As the founder and current organizers of NaNoWriMo explain, the challenge's aim is to help a writer, or wanna-be writer, achieve their goals. 

I tried to “win” NaNoWriMo 4 or 5 times between 2009 and 2019. Life circumstances always intervened, and I never got more than 1/2-way to the 50,000-word mark.

As a result, I was elated last year to write 50,000+ words and to wear the “2020 NaNoWriMo Winner” t-shirt I bought as an incentive. 

I wasn’t planning to participate in NaNoWriMo this year. Although I love the concept itself and the intense focus on writing it requires, I have two large projects I’m also more than ready to spend some time on.

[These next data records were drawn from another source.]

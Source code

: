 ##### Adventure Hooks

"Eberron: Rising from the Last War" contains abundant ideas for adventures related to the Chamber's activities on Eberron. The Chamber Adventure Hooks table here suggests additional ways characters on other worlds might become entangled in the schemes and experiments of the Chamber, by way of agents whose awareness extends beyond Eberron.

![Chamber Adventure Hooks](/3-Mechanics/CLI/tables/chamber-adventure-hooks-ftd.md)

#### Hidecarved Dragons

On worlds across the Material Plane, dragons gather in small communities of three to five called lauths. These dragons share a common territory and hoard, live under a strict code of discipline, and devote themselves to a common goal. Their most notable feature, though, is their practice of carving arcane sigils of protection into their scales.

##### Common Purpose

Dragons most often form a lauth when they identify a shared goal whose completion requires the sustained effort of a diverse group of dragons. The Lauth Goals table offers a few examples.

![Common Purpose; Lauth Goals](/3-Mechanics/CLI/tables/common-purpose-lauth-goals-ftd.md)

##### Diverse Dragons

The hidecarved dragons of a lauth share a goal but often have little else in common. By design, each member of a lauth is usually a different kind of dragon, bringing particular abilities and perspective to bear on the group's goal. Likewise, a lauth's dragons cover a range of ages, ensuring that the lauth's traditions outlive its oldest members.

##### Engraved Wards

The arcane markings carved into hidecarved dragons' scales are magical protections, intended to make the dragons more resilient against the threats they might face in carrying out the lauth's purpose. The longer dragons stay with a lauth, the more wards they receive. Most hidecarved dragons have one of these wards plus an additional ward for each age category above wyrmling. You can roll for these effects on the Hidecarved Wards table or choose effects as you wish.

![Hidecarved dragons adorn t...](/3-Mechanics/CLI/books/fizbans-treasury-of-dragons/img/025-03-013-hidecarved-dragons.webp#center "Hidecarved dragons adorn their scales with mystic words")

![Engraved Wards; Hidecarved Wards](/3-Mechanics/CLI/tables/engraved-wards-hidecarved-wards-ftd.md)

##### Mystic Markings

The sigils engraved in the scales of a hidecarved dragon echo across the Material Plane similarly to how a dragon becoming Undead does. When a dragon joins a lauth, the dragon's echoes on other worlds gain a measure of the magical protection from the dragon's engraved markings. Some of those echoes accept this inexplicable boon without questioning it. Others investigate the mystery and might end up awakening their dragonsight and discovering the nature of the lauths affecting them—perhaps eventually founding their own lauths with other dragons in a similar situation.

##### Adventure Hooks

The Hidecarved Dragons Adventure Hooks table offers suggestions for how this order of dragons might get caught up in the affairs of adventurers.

But two weeks ago I was struck with a strong desire to accept the challenge again this year. I decided to step away from this blog and, for the most part, from social media for the entire month of November in order to free up the time and energy needed for writing, on average, 1667 words per day. 

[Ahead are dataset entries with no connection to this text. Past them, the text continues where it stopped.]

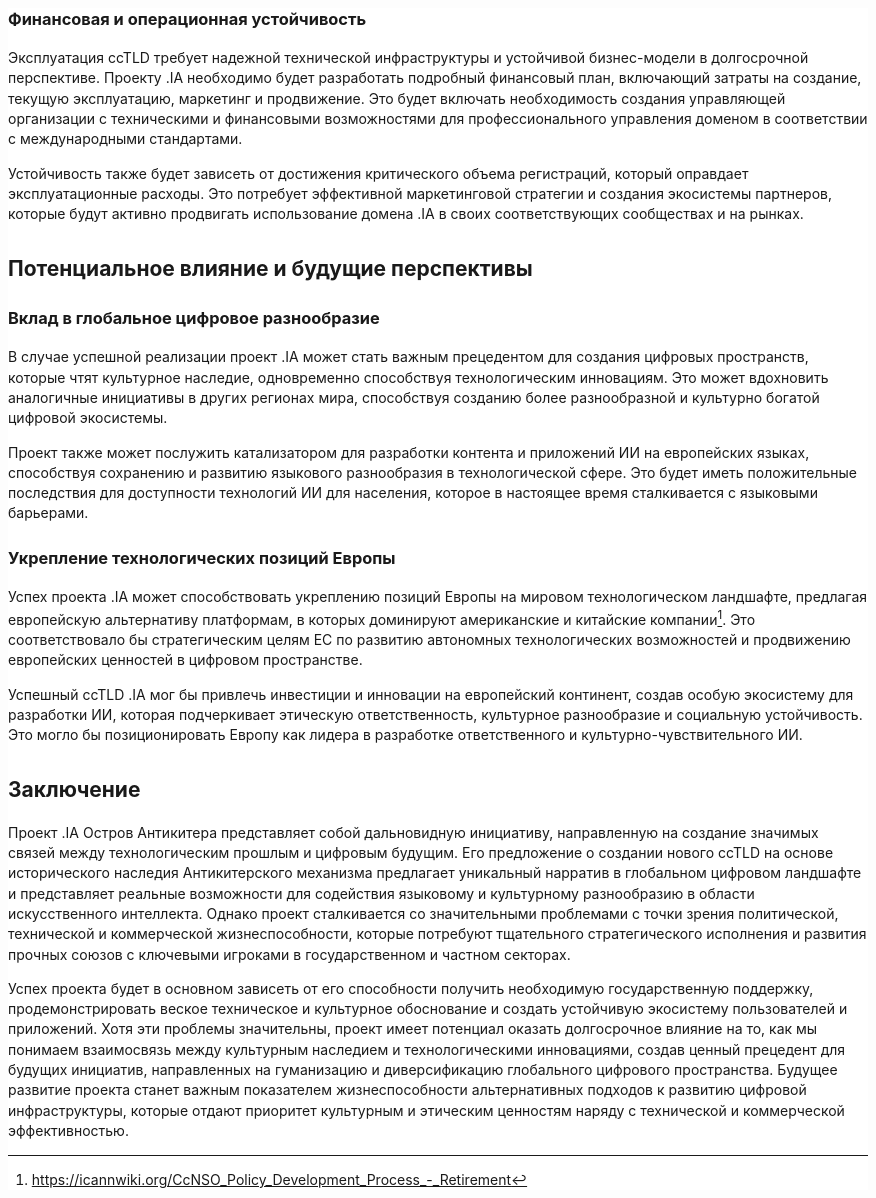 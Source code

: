 ### Финансовая и операционная устойчивость

Эксплуатация ccTLD требует надежной технической инфраструктуры и устойчивой бизнес-модели в долгосрочной перспективе. Проекту .IA необходимо будет разработать подробный финансовый план, включающий затраты на создание, текущую эксплуатацию, маркетинг и продвижение. Это будет включать необходимость создания управляющей организации с техническими и финансовыми возможностями для профессионального управления доменом в соответствии с международными стандартами.

Устойчивость также будет зависеть от достижения критического объема регистраций, который оправдает эксплуатационные расходы. Это потребует эффективной маркетинговой стратегии и создания экосистемы партнеров, которые будут активно продвигать использование домена .IA в своих соответствующих сообществах и на рынках.

## Потенциальное влияние и будущие перспективы

### Вклад в глобальное цифровое разнообразие

В случае успешной реализации проект .IA может стать важным прецедентом для создания цифровых пространств, которые чтят культурное наследие, одновременно способствуя технологическим инновациям. Это может вдохновить аналогичные инициативы в других регионах мира, способствуя созданию более разнообразной и культурно богатой цифровой экосистемы.

Проект также может послужить катализатором для разработки контента и приложений ИИ на европейских языках, способствуя сохранению и развитию языкового разнообразия в технологической сфере. Это будет иметь положительные последствия для доступности технологий ИИ для населения, которое в настоящее время сталкивается с языковыми барьерами.

### Укрепление технологических позиций Европы

Успех проекта .IA может способствовать укреплению позиций Европы на мировом технологическом ландшафте, предлагая европейскую альтернативу платформам, в которых доминируют американские и китайские компании[^18]. Это соответствовало бы стратегическим целям ЕС по развитию автономных технологических возможностей и продвижению европейских ценностей в цифровом пространстве.

Успешный ccTLD .IA мог бы привлечь инвестиции и инновации на европейский континент, создав особую экосистему для разработки ИИ, которая подчеркивает этическую ответственность, культурное разнообразие и социальную устойчивость. Это могло бы позиционировать Европу как лидера в разработке ответственного и культурно-чувствительного ИИ.

## Заключение

Проект .IA Остров Антикитера представляет собой дальновидную инициативу, направленную на создание значимых связей между технологическим прошлым и цифровым будущим. Его предложение о создании нового ccTLD на основе исторического наследия Антикитерского механизма предлагает уникальный нарратив в глобальном цифровом ландшафте и представляет реальные возможности для содействия языковому и культурному разнообразию в области искусственного интеллекта. Однако проект сталкивается со значительными проблемами с точки зрения политической, технической и коммерческой жизнеспособности, которые потребуют тщательного стратегического исполнения и развития прочных союзов с ключевыми игроками в государственном и частном секторах.

Успех проекта будет в основном зависеть от его способности получить необходимую государственную поддержку, продемонстрировать веское техническое и культурное обоснование и создать устойчивую экосистему пользователей и приложений. Хотя эти проблемы значительны, проект имеет потенциал оказать долгосрочное влияние на то, как мы понимаем взаимосвязь между культурным наследием и технологическими инновациями, создав ценный прецедент для будущих инициатив, направленных на гуманизацию и диверсификацию глобального цифрового пространства. Будущее развитие проекта станет важным показателем жизнеспособности альтернативных подходов к развитию цифровой инфраструктуры, которые отдают приоритет культурным и этическим ценностям наряду с технической и коммерческой эффективностью.


[^1]: anticitera.deft.work
[^2]: https://www.change.org/p/solicitamos-la-creación-del-nuevo-dominio-de-nivel-superior-cctld-ia
[^3]: https://mypublicimpact.com/category/eloy-lopez-sanchez/
[^4]: https://www.icann.org/es/topics/idn/fast-track/proposed-implementation-details-dor-29may09-es.pdf
[^5]: https://www.ionos.es/digitalguide/dominios/extensiones-de-dominio/que-son-exactamente-los-cctld/
[^6]: https://www.webempresa.com/blog/que-son-los-cctld.html
[^7]: https://register.domains/es/blog/nombres-dominio-europeos-guia-completa
[^8]: https://help.wnpower.com/hc/es/articles/360049121592--Qué-debo-hacer-luego-de-registrar-mi-dominio
[^9]: https://www.icann.org/en/topics/new-gtlds/idn-3-char-requirement-15feb10-en.pdf
[^10]: https://www.iso.org/iso-3166-country-codes.html
[^11]: https://anticitera.deft.work/blog/Que_es_el_Proyecto_.IA_Isla_Anticitera/
[^12]: https://www.icann.org/es/topics/idn/fast-track/draft-implementation-plan-cctld-redline-29may09-es.pdf
[^13]: https://news.ycombinator.com/item?id=41730559
[^14]: https://en.wikipedia.org/wiki/List_of_ISO_3166_country_codes
[^15]: https://mypublicimpact.com/2024/02/02/el-proyecto-ia-anticitera-como-puente-entre-epocas-entrevista-con-eloy-lopez-sanchez/
[^16]: https://gac.icann.org/principles-and-guidelines/public/principles-idn-cctlds.pdf
[^17]: https://openexpoeurope.com/es/un-nuevo-amanecer-para-la-ia-el-dominio-ia/
[^18]: https://icannwiki.org/CcNSO_Policy_Development_Process_-_Retirement
[^19]: https://github.com/elswork/anticitera.deft.work
[^20]: https://www.elladodelmal.com/2023/12/el-proyecto-del-country-code-top-level.html
[^21]: https://deft.work
[^22]: https://anticitera.deft.work/about/
[^23]: https://www.icann.org/es/announcements/details/icann-announces-successful-string-evaluation-for-libya-idn-cctld-23-10-2024-es
[^24]: https://www.icann.org/es/system/files/files/octo-029-12nov21-es.pdf
[^25]: https://www.icann.org/es/announcements/details/icann-announces-successful-string-evaluation-for-bahrain-idn-cctld-6-3-2019-es
[^26]: https://www.icann.org/es/compliance/complaint
[^27]: https://www.icann.org/en/topics/idn/fast-track/idn-cctld-implementation-plan-30sep09-en.pdf
[^28]: https://www.icann.org/cctlds/centr-2nd-best-practices-20may01.htm
[^29]: https://ccnso.icann.org/en/workinggroups/final-draft-issues-idn-cctlds-iso-26jun07.pdf
[^30]: https://x.com/hashtag/cctld?src=hashtag_click
[^31]: https://www.idealista.com/inmueble/108172874/
[^32]: https://www.linkedin.com/advice/0/what-process-adding-removing-country-code-m6j7c
[^33]: https://anticitera.deft.work/blog/Gemini-Análisis_detallado_del_Proyecto_.IA_Isla_Anticitera/
[^34]: https://anticitera.deft.work/blog/Grok_3-An%C3%A1lisis_detallado_del_Proyecto_.IA_Isla_Anticitera/
[^35]: https://anticitera.deft.work/blog/Boletin_Informativo_II_Proyecto_.IA_Isla_Anticitera/
[^36]: https://www.change.org
[^37]: https://www.change.org/search
[^38]: https://www.cambridge.org/core/journals/continuity-and-change/article/mediterranean-households-british-colonial-statistics-and-greek-insular-landscapes-insights-from-nineteenthcentury-antikythera/FDF75906DADACC8FD9A4EBF0C5C97551
[^39]: https://www.ion.org/newsletter/upload/ION-Spring22Low.pdf
[^40]: https://www.elladodelmal.com/2024/02/apoya-la-peticion-del-proyecto-de.html
[^41]: https://deft.work/blog/2023/04/03/isla-anticitera-el-futuro-de-la-inteligencia-artificial/
[^42]: https://computerhoy.20minutos.es/ciencia/descubren-secreto-mecanismo-anticitera-gracias-agujeros-negros-1394227
[^43]: https://acp.copernicus.org/articles/21/927/2021/acp-21-927-2021.pdf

With that decision, I felt as if a huge weight had been lifted from my shoulders. I have a love-hate relationship with social media, and my hope is that this quasi-break will give me the opportunity to step back and consider how (or even if) I want to utilize it again when December 1 arrives.

I hope that if you don’t already, you’ll visit, “like”, and “follow” my Facebook author page (Patti Miinch), where I will be posting 5-6 days each week. I’ll be sharing information that will (hopefully) inspire, inform, and entertain you along with NaNoWriMo updates. 

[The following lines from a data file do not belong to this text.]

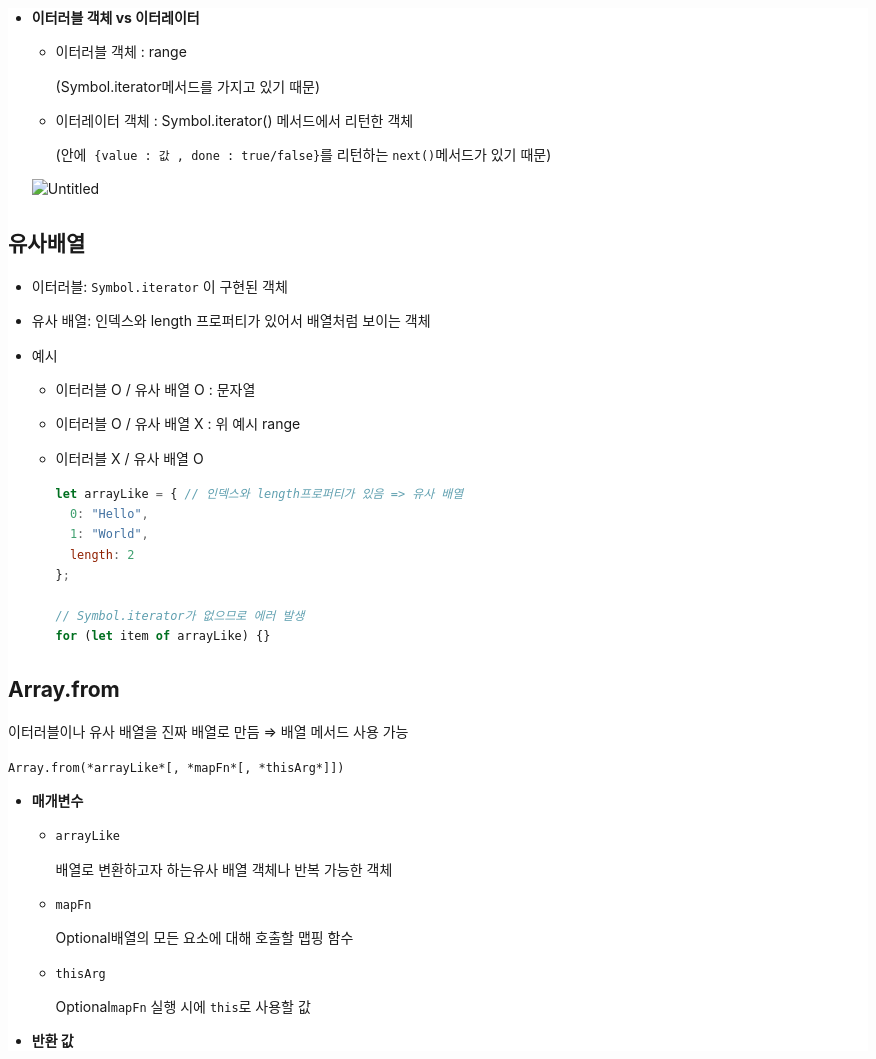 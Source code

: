     

- **이터러블 객체 vs 이터레이터**
    
    
    - 이터러블 객체 : range
        
        (Symbol.iterator메서드를 가지고 있기 때문)
        
    - 이터레이터 객체 : Symbol.iterator() 메서드에서 리턴한 객체
        
        (안에  `{value : 값 , done : true/false}`를 리턴하는 `next()`메서드가 있기 때문)
        
    
    ![Untitled](Array%20Stri%20cb0a4/Untitled%201.png)
    

## 유사배열

- 이터러블: `Symbol.iterator` 이 구현된 객체
- 유사 배열: 인덱스와 length 프로퍼티가 있어서 배열처럼 보이는 객체

- 예시
    - 이터러블 O / 유사 배열 O : 문자열
    - 이터러블 O / 유사 배열 X : 위 예시 range
    - 이터러블 X / 유사 배열 O
        
        ```jsx
        let arrayLike = { // 인덱스와 length프로퍼티가 있음 => 유사 배열
          0: "Hello",
          1: "World",
          length: 2
        };
        
        // Symbol.iterator가 없으므로 에러 발생
        for (let item of arrayLike) {}
        ```
        

## Array.from

이터러블이나 유사 배열을 진짜 배열로 만듬 ⇒ 배열 메서드 사용 가능

`Array.from(*arrayLike*[, *mapFn*[, *thisArg*]])`

- **매개변수**
    - `arrayLike`
        
        배열로 변환하고자 하는유사 배열 객체나 반복 가능한 객체
        
    - `mapFn`
        
        Optional배열의 모든 요소에 대해 호출할 맵핑 함수
        
    - `thisArg`
        
        Optional`mapFn` 실행 시에 `this`로 사용할 값
        
- **반환 값**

If you think you have a novel inside of you, there’s still time to sign up for NaNoWriMo 2021. Find out more at  NaNoWriMo.

Tuesday, October 12, 2021

No Facebook or Instagram or WhatsApp -- Oh My!

Facebook was down for six hours last Monday and again for a couple of hours several days later. Unsurprisingly, reactions to the outages were mixed.

There were the inevitable conspiracy claims; more than a few skeptics claimed that the outages Monday were linked to a now-famous whistleblower’s impending Congressional testimony. The popular theory was that Facebook folks were spending those six hours frantically erasing all evidence. Of what, I’m not quite sure.

Responses from the more “mainstream” folks ranged from frantic “OMG i cant blieve fb was down it was horrible!” to “the outages were great — too bad they weren’t permanent”. 

My own ambivalence to the outages was just what what I needed to decide in favor of something I’d been casually considering for a few weeks: a partial social media hiatus.

Moving forward, I plan to post on my newsfeed sparingly at best -- for prayer requests or information for extended family or personal friends only as absolutely necessary. I’ll be using my professional/author page (PattiMiinch) for everything else.

So while, according to news sources, “millions” of people around the globe found the eight hours sans Facebook to be a horrible experience that significantly impacted their lives in a negative way, I consider it beneficial. 

What about you? Did the outage really affect you? Did it give you food for thought about your own relationship with and usage of social media? Share your thoughts via a comment.